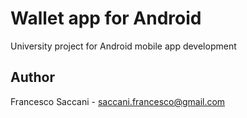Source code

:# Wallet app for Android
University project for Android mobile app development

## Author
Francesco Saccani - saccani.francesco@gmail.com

+++

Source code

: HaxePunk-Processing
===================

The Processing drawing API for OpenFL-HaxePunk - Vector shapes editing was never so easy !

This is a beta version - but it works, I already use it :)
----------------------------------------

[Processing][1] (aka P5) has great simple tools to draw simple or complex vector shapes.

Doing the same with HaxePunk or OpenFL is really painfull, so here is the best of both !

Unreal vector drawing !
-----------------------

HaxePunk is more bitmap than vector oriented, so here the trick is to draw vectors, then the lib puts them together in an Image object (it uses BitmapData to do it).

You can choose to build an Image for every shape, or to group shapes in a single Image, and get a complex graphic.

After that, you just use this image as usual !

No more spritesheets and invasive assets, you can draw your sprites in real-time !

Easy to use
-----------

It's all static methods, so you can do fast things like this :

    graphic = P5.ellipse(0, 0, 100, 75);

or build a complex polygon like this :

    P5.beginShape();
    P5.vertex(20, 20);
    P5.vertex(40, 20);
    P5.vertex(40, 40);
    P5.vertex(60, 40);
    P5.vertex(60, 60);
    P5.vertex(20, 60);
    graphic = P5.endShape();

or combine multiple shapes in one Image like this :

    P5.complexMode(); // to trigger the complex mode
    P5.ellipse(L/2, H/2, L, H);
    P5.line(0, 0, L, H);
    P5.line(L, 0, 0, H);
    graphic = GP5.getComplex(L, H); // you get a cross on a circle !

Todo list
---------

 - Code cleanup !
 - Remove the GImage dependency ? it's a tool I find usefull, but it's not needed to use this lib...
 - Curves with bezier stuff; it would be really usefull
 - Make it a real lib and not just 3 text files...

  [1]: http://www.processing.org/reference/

+++

Please give an exact copy of the lines above, beginning with the line containing "- Curves with" and running through the line containing "[1]: http://www.processing.org/reference/", and of no other lines.

 - Curves with bezier stuff; it would be really usefull
 - Make it a real lib and not just 3 text files...

  [1]: http://www.processing.org/reference/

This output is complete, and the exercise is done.